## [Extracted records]
------------------------------------------------

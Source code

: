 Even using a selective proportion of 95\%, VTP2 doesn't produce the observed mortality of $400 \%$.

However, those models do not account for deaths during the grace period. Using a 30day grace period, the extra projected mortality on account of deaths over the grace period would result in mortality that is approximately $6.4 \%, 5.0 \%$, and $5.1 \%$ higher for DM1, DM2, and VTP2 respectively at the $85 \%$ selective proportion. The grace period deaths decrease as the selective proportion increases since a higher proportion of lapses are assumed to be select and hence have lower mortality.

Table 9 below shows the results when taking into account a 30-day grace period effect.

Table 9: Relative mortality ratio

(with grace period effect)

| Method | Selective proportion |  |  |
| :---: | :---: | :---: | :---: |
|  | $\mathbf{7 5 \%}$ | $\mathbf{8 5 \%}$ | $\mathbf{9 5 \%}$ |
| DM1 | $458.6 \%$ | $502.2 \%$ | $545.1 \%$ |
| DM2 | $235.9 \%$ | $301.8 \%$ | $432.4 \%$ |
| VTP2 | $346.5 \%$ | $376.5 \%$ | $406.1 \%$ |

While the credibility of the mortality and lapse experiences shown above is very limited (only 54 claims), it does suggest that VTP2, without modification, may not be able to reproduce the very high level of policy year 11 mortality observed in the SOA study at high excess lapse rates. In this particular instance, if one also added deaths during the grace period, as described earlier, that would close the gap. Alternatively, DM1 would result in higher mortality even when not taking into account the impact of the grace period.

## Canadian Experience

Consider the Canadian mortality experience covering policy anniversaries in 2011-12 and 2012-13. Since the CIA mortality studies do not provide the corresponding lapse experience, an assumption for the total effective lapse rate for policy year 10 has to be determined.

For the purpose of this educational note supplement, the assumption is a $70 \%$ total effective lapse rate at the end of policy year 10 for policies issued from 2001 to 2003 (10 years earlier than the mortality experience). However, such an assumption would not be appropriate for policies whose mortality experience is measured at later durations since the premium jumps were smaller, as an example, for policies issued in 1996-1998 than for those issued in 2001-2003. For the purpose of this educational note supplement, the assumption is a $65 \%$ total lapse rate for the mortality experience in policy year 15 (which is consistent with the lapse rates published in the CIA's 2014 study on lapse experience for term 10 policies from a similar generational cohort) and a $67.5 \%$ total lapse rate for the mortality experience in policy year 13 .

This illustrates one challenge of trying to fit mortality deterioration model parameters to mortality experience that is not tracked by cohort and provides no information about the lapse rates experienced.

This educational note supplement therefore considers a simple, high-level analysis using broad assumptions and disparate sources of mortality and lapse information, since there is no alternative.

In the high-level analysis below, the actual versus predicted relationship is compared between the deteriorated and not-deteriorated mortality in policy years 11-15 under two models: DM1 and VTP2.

------------------------------------------------

The expected response reproduces all of the data precisely.

Source code

: Even using a selective proportion of 95\%, VTP2 doesn't produce the observed mortality of $400 \%$.

However, those models do not account for deaths during the grace period. Using a 30day grace period, the extra projected mortality on account of deaths over the grace period would result in mortality that is approximately $6.4 \%, 5.0 \%$, and $5.1 \%$ higher for DM1, DM2, and VTP2 respectively at the $85 \%$ selective proportion. The grace period deaths decrease as the selective proportion increases since a higher proportion of lapses are assumed to be select and hence have lower mortality.

Table 9 below shows the results when taking into account a 30-day grace period effect.

Table 9: Relative mortality ratio

(with grace period effect)

| Method | Selective proportion |  |  |
| :---: | :---: | :---: | :---: |
|  | $\mathbf{7 5 \%}$ | $\mathbf{8 5 \%}$ | $\mathbf{9 5 \%}$ |
| DM1 | $458.6 \%$ | $502.2 \%$ | $545.1 \%$ |
| DM2 | $235.9 \%$ | $301.8 \%$ | $432.4 \%$ |
| VTP2 | $346.5 \%$ | $376.5 \%$ | $406.1 \%$ |

While the credibility of the mortality and lapse experiences shown above is very limited (only 54 claims), it does suggest that VTP2, without modification, may not be able to reproduce the very high level of policy year 11 mortality observed in the SOA study at high excess lapse rates. In this particular instance, if one also added deaths during the grace period, as described earlier, that would close the gap. Alternatively, DM1 would result in higher mortality even when not taking into account the impact of the grace period.

## Canadian Experience

Consider the Canadian mortality experience covering policy anniversaries in 2011-12 and 2012-13. Since the CIA mortality studies do not provide the corresponding lapse experience, an assumption for the total effective lapse rate for policy year 10 has to be determined.

For the purpose of this educational note supplement, the assumption is a $70 \%$ total effective lapse rate at the end of policy year 10 for policies issued from 2001 to 2003 (10 years earlier than the mortality experience). However, such an assumption would not be appropriate for policies whose mortality experience is measured at later durations since the premium jumps were smaller, as an example, for policies issued in 1996-1998 than for those issued in 2001-2003. For the purpose of this educational note supplement, the assumption is a $65 \%$ total lapse rate for the mortality experience in policy year 15 (which is consistent with the lapse rates published in the CIA's 2014 study on lapse experience for term 10 policies from a similar generational cohort) and a $67.5 \%$ total lapse rate for the mortality experience in policy year 13 .

This illustrates one challenge of trying to fit mortality deterioration model parameters to mortality experience that is not tracked by cohort and provides no information about the lapse rates experienced.

This educational note supplement therefore considers a simple, high-level analysis using broad assumptions and disparate sources of mortality and lapse information, since there is no alternative.

In the high-level analysis below, the actual versus predicted relationship is compared between the deteriorated and not-deteriorated mortality in policy years 11-15 under two models: DM1 and VTP2.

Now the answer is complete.